RFR: 8261847: performace of java.lang.Record::toString should be improved [v3]
Jim Laskey
jlaskey at openjdk.java.net
Sat Nov 20 10:56:14 UTC 2021
On Fri, 19 Nov 2021 05:07:23 GMT, Vicente Romero <vromero at openjdk.org> wrote:
>> Please review this PR which aims to optimize the implementation of the `toString` method we provide for records.
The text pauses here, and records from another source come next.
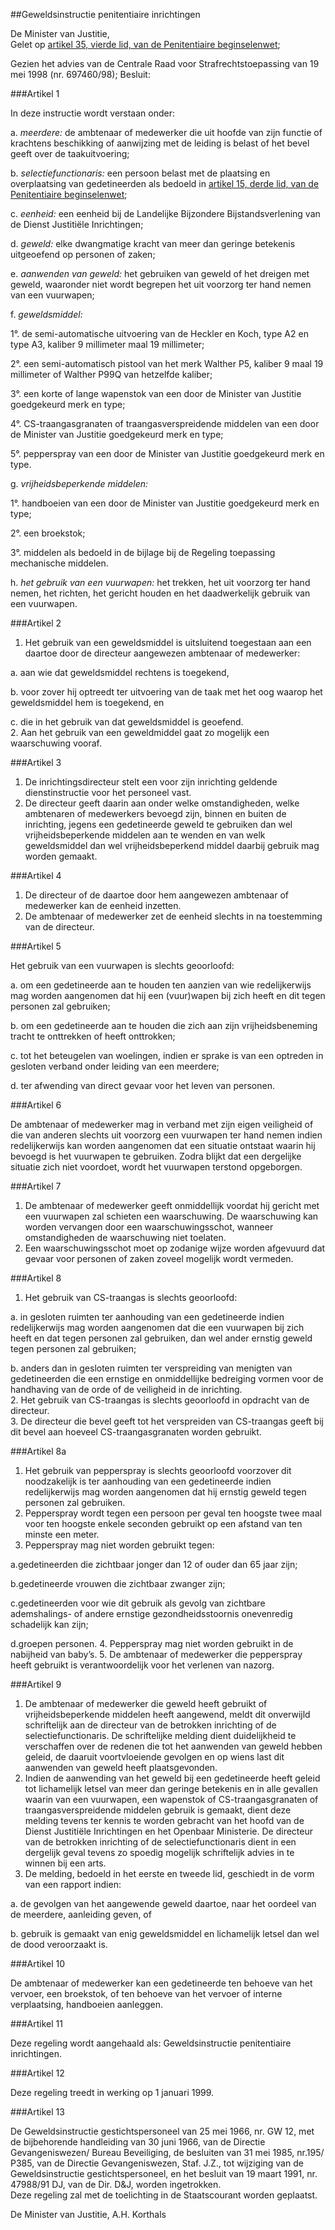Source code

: <meta http-equiv='Content-Type' content='text/html; charset=utf-8' />

##Geweldsinstructie penitentiaire inrichtingen 

De Minister van Justitie,   
Gelet op [artikel 35, vierde lid, van de Penitentiaire beginselenwet](../../../../../wet/penitentiaire/beginselenwet/BWBR0009709/README.md); 

Gezien het advies van de Centrale Raad voor Strafrechtstoepassing van 19 mei 1998 (nr. 697460/98); 
Besluit:   

###Artikel  1  

In deze instructie wordt verstaan onder:  

a.  *meerdere:* de ambtenaar of medewerker die uit hoofde van zijn functie of krachtens beschikking of aanwijzing met de leiding is belast of het bevel geeft over de taakuitvoering;  

b.  *selectiefunctionaris:* een persoon belast met de plaatsing en overplaatsing van gedetineerden als bedoeld in [artikel 15, derde lid, van de Penitentiaire beginselenwet](../../../../../wet/penitentiaire/beginselenwet/BWBR0009709/README.md);  

c.  *eenheid:* een eenheid bij de Landelijke Bijzondere Bijstandsverlening van de Dienst Justitiële Inrichtingen;  

d.  *geweld:* elke dwangmatige kracht van meer dan geringe betekenis uitgeoefend op personen of zaken;  

e.  *aanwenden van geweld:* het gebruiken van geweld of het dreigen met geweld, waaronder niet wordt begrepen het uit voorzorg ter hand nemen van een vuurwapen;  

f.  *geweldsmiddel:*  

1°.  de semi-automatische uitvoering van de Heckler en Koch, type A2 en type A3, kaliber 9 millimeter maal 19 millimeter;   

2°.  een semi-automatisch pistool van het merk Walther P5, kaliber 9 maal 19 millimeter of Walther P99Q van hetzelfde kaliber;   

3°.  een korte of lange wapenstok van een door de Minister van Justitie goedgekeurd merk en type;   

4°.  CS-traangasgranaten of traangasverspreidende middelen van een door de Minister van Justitie goedgekeurd merk en type; 

5°. pepperspray van een door de Minister van Justitie goedgekeurd merk en type.  

g.  *vrijheidsbeperkende middelen:*  

1°.  handboeien van een door de Minister van Justitie goedgekeurd merk en type;   

2°.  een broekstok;   

3°.  middelen als bedoeld in de bijlage bij de Regeling toepassing mechanische middelen.    

h.  *het gebruik van een vuurwapen:* het trekken, het uit voorzorg ter hand nemen, het richten, het gericht houden en het daadwerkelijk gebruik van een vuurwapen.   

###Artikel  2  

1.  Het gebruik van een geweldsmiddel is uitsluitend toegestaan aan een daartoe door de directeur aangewezen ambtenaar of medewerker:  

a.  aan wie dat geweldsmiddel rechtens is toegekend,  

b.  voor zover hij optreedt ter uitvoering van de taak met het oog waarop het geweldsmiddel hem is toegekend, en  

c.  die in het gebruik van dat geweldsmiddel is geoefend.     
2.  Aan het gebruik van een geweldmiddel gaat zo mogelijk een waarschuwing vooraf.   

###Artikel  3  

1.  De inrichtingsdirecteur stelt een voor zijn inrichting geldende dienstinstructie voor het personeel vast.    
2.  De directeur geeft daarin aan onder welke omstandigheden, welke ambtenaren of medewerkers bevoegd zijn, binnen en buiten de inrichting, jegens een gedetineerde geweld te gebruiken dan wel vrijheidsbeperkende middelen aan te wenden en van welk geweldsmiddel dan wel vrijheidsbeperkend middel daarbij gebruik mag worden gemaakt.   

###Artikel  4  

1.  De directeur of de daartoe door hem aangewezen ambtenaar of medewerker kan de eenheid inzetten.    
2.  De ambtenaar of medewerker zet de eenheid slechts in na toestemming van de directeur.   

###Artikel  5  

Het gebruik van een vuurwapen is slechts geoorloofd:  

a.  om een gedetineerde aan te houden ten aanzien van wie redelijkerwijs mag worden aangenomen dat hij een (vuur)wapen bij zich heeft en dit tegen personen zal gebruiken;  

b.  om een gedetineerde aan te houden die zich aan zijn vrijheidsbeneming tracht te onttrekken of heeft onttrokken;  

c.  tot het beteugelen van woelingen, indien er sprake is van een optreden in gesloten verband onder leiding van een meerdere;  

d.  ter afwending van direct gevaar voor het leven van personen.   

###Artikel  6  

De ambtenaar of medewerker mag in verband met zijn eigen veiligheid of die van anderen slechts uit voorzorg een vuurwapen ter hand nemen indien redelijkerwijs kan worden aangenomen dat een situatie ontstaat waarin hij bevoegd is het vuurwapen te gebruiken. Zodra blijkt dat een dergelijke situatie zich niet voordoet, wordt het vuurwapen terstond opgeborgen.  

###Artikel  7  

1.  De ambtenaar of medewerker geeft onmiddellijk voordat hij gericht met een vuurwapen zal schieten een waarschuwing. De waarschuwing kan worden vervangen door een waarschuwingsschot, wanneer omstandigheden de waarschuwing niet toelaten.    
2.  Een waarschuwingsschot moet op zodanige wijze worden afgevuurd dat gevaar voor personen of zaken zoveel mogelijk wordt vermeden.   

###Artikel  8  

1.  Het gebruik van CS-traangas is slechts geoorloofd:  

a.  in gesloten ruimten ter aanhouding van een gedetineerde indien redelijkerwijs mag worden aangenomen dat die een vuurwapen bij zich heeft en dat tegen personen zal gebruiken, dan wel ander ernstig geweld tegen personen zal gebruiken;  

b.  anders dan in gesloten ruimten ter verspreiding van menigten van gedetineerden die een ernstige en onmiddellijke bedreiging vormen voor de handhaving van de orde of de veiligheid in de inrichting.     
2.  Het gebruik van CS-traangas is slechts geoorloofd in opdracht van de directeur.    
3.  De directeur die bevel geeft tot het verspreiden van CS-traangas geeft bij dit bevel aan hoeveel CS-traangasgranaten worden gebruikt.   

###Artikel 8a 

1. Het gebruik van pepperspray is slechts geoorloofd voorzover dit noodzakelijk is ter aanhouding van een gedetineerde indien redelijkerwijs mag worden aangenomen dat hij ernstig geweld tegen personen zal gebruiken.
2. Pepperspray wordt tegen een persoon per geval ten hoogste twee maal voor ten hoogste enkele seconden gebruikt op een afstand van ten minste een meter.
3. Pepperspray mag niet worden gebruikt tegen:

a.gedetineerden die zichtbaar jonger dan 12 of ouder dan 65 jaar zijn;

b.gedetineerde vrouwen die zichtbaar zwanger zijn;

c.gedetineerden voor wie dit gebruik als gevolg van zichtbare ademshalings- of andere ernstige gezondheidsstoornis onevenredig schadelijk kan zijn;

d.groepen personen.
4. Pepperspray mag niet worden gebruikt in de nabijheid van baby’s.
5. De ambtenaar of medewerker die pepperspray heeft gebruikt is verantwoordelijk voor het verlenen van nazorg.

###Artikel  9  

1.  De ambtenaar of medewerker die geweld heeft gebruikt of vrijheidsbeperkende middelen heeft aangewend, meldt dit onverwijld schriftelijk aan de directeur van de betrokken inrichting of de selectiefunctionaris. De schriftelijke melding dient duidelijkheid te verschaffen over de redenen die tot het aanwenden van geweld hebben geleid, de daaruit voortvloeiende gevolgen en op wiens last dit aanwenden van geweld heeft plaatsgevonden.    
2.  Indien de aanwending van het geweld bij een gedetineerde heeft geleid tot lichamelijk letsel van meer dan geringe betekenis en in alle gevallen waarin van een vuurwapen, een wapenstok of CS-traangasgranaten of traangasverspreidende middelen gebruik is gemaakt, dient deze melding tevens ter kennis te worden gebracht van het hoofd van de Dienst Justitiële Inrichtingen en het Openbaar Ministerie. De directeur van de betrokken inrichting of de selectiefunctionaris dient in een dergelijk geval tevens zo spoedig mogelijk schriftelijk advies in te winnen bij een arts.    
3.  De melding, bedoeld in het eerste en tweede lid, geschiedt in de vorm van een rapport indien:  

a.  de gevolgen van het aangewende geweld daartoe, naar het oordeel van de meerdere, aanleiding geven, of  

b.  gebruik is gemaakt van enig geweldsmiddel en lichamelijk letsel dan wel de dood veroorzaakt is.    

###Artikel  10  

De ambtenaar of medewerker kan een gedetineerde ten behoeve van het vervoer, een broekstok, of ten behoeve van het vervoer of interne verplaatsing, handboeien aanleggen.  

###Artikel  11  

Deze regeling wordt aangehaald als: Geweldsinstructie penitentiaire inrichtingen.  

###Artikel  12  

Deze regeling treedt in werking op 1 januari 1999.  

###Artikel  13  

De Geweldsinstructie gestichtspersoneel van 25 mei 1966, nr. GW 12, met de bijbehorende handleiding van 30 juni 1966, van de Directie Gevangeniswezen/ Bureau Beveiliging, de besluiten van 31 mei 1985, nr.195/ P385, van de Directie Gevangeniswezen, Staf. J.Z., tot wijziging van de Geweldsinstructie gestichtspersoneel, en het besluit van 19 maart 1991, nr. 47988/91 DJ, van de Dir. D&J, worden ingetrokken.  
Deze regeling zal met de toelichting in de Staatscourant worden geplaatst.    

De Minister van Justitie, 
A.H.  Korthals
A benchmark comparing the implementation we are providing for records with lombok found out that lombok is much faster mainly because our implementation uses `String::format`. This fix is basically delegating on StringConcatFactory::makeConcatWithConstants which is faster.
>>
>> TIA
>>
>> This is the result of the benchmark comparing records to lombok with vanilla JDK:
>>
>> Benchmark Mode Cnt Score Error Units
>> MyBenchmark.base avgt 4 0.849 ± 0.111 ns/op
>> MyBenchmark.equals_record avgt 4 7.343 ± 2.740 ns/op
>> MyBenchmark.equals_value avgt 4 6.644 ± 1.920 ns/op
>> MyBenchmark.record_hash_code avgt 4 5.763 ± 3.882 ns/op
>> MyBenchmark.record_to_string avgt 4 262.626 ± 12.574 ns/op <------ Before
>> MyBenchmark.value_class_to_string avgt 4 30.325 ± 21.389 ns/op
>> MyBenchmark.value_hash_code avgt 4 5.048 ± 3.936 ns/op
>>
>>
>> after this patch:
>>
>> Benchmark Mode Cnt Score Error Units
>> MyBenchmark.base avgt 4 0.680 ± 0.185 ns/op
>> MyBenchmark.equals_record avgt 4 5.599 ± 1.348 ns/op
>> MyBenchmark.equals_value avgt 4 5.718 ± 4.633 ns/op
>> MyBenchmark.record_hash_code avgt 4 4.628 ± 4.368 ns/op
>> MyBenchmark.record_to_string avgt 4 26.791 ± 1.817 ns/op <------- After
>> MyBenchmark.value_class_to_string avgt 4 35.473 ± 2.626 ns/op
>> MyBenchmark.value_hash_code avgt 4 6.152 ± 5.101 ns/op
>
> Vicente Romero has updated the pull request incrementally with one additional commit since the last revision:
>
> adding the benchmark
I think this splitting logic only works for special cases. In this case, when there is only one object acting as the source of all values. Other splitting solutions needing more inputs require multiple method handles and multiple calls because of these complexly determined limits. The immediate solution here would be to define a static final constant like MAX–STRING-CONCAT–SLOTS and leave the number unspecified. I believe 200 was chosen because it was arbitrarily safe. As Vicente and Claes have shown and I verified in the templated string work, 20-25 slots per call seems to be the sweet spot. Having the resulting method with more inputs seems to make it more difficult to JIT optimize.